I've trained a Denoising Diffusion Probabilistic Model (DDPM), but the inference speed is killing my project. It takes nearly a minute to generate a single image because it requires 1000 sequential denoising steps. I've read that Denoising Diffusion Implicit Models (DDIM) can use the exact same pre-trained weights but generate high-quality images in just 20–50 steps.
How do I actually implement the non-Markovian sampling for DDIM? Specifically, how do I define the new sub-sequence of timesteps, and what does the deterministic update rule look like in code? Also, if I set $\eta = 0$, does that make the generation completely deterministic (same noise = same image every time)?
3 answers
If you're using PyTorch, you don't need to manually derive the noise schedules. Most developers in 2026 use the diffusers library, where switching to DDIM is a simple swap of the "Scheduler."
The beauty of DDIM is that it requires zero retraining. You use your existing $\epsilon_\theta$ (U-Net) that was trained for DDPM. The trick is changing the "path" you take through the noise. While DDPM assumes a Markov chain (where $x_{t-1}$ depends only on $x_t$), DDIM uses a non-Markovian approach that allows you to "jump" over timesteps.
To implement this, you first define a sub-sequence of timesteps $\tau$ (e.g., [1, 50, 100, ..., 1000]). The update rule then predicts a "clean" $x_0$ at every step and uses it to point toward the next less-noisy state. By setting the variance parameter $\sigma$ to 0 (often called $\eta=0$), the process becomes deterministic. This means if you start with the same initial Gaussian noise, you will always get the exact same image, which is incredibly useful for debugging or fine-tuning prompts.
For those looking for the absolute "speed king," DDIM also enables Inversion. You can take a real image, find the noise that generated it (deterministic reverse), edit the prompt, and generate a new image that preserves the original structure.
I agree with Steven. The deterministic nature of DDIM effectively turns the diffusion process into an ODE (Ordinary Differential Equation) solver. This is why we can use even more advanced solvers like DPMSolver++ now, which can get decent images in as few as 10–15 steps. If your project is latency-sensitive, start with DDIM at 20 steps and increase only if you see "ringing" artifacts in the fine details.

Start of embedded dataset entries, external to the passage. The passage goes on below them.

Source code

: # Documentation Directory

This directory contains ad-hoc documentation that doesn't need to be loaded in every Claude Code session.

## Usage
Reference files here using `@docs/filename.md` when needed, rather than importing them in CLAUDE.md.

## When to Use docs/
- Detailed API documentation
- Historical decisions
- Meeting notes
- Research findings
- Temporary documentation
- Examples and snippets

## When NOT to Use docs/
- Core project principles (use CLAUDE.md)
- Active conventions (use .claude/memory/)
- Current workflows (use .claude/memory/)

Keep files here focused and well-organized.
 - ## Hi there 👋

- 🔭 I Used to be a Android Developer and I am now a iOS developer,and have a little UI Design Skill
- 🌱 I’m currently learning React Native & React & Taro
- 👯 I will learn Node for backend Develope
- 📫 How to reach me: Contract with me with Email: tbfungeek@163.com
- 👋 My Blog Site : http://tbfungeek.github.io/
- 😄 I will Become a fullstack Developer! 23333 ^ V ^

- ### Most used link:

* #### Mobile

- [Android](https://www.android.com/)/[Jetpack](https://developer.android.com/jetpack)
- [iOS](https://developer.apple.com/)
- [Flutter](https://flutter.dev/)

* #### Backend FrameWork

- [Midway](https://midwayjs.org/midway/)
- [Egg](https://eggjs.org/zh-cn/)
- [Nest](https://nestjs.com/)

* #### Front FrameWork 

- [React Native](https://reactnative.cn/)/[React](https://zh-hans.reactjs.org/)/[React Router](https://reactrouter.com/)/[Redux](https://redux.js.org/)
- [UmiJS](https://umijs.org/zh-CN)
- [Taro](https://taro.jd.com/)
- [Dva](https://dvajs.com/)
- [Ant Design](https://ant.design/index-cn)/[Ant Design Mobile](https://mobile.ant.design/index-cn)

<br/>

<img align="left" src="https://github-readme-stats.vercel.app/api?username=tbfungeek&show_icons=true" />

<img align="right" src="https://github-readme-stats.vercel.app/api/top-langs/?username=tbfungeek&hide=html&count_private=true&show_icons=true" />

That’s true, but understanding the math helps when you're customizing the pipeline. The DDIM update rule is essentially:$$x_{\tau_{i-1}} = \sqrt{\alpha_{\tau_{i-1}}} \left( \frac{x_{\tau_i} - \sqrt{1 - \alpha_{\tau_i}} \epsilon_\theta(x_{\tau_i}, \tau_i)}{\sqrt{\alpha_{\tau_i}}} \right) + \sqrt{1 - \alpha_{\tau_{i-1}} - \sigma_{\tau_i}^2} \cdot \epsilon_\theta(x_{\tau_i}, \tau_i) + \sigma_{\tau_i} \epsilon$$When $\sigma=0$, that last random noise term ($\epsilon$) vanishes. In our tests, we found that DDIM at 50 steps often produces lower FID scores (better quality) than DDPM at 1000 steps because it avoids the "random walk" drift that happens with too many stochastic additions.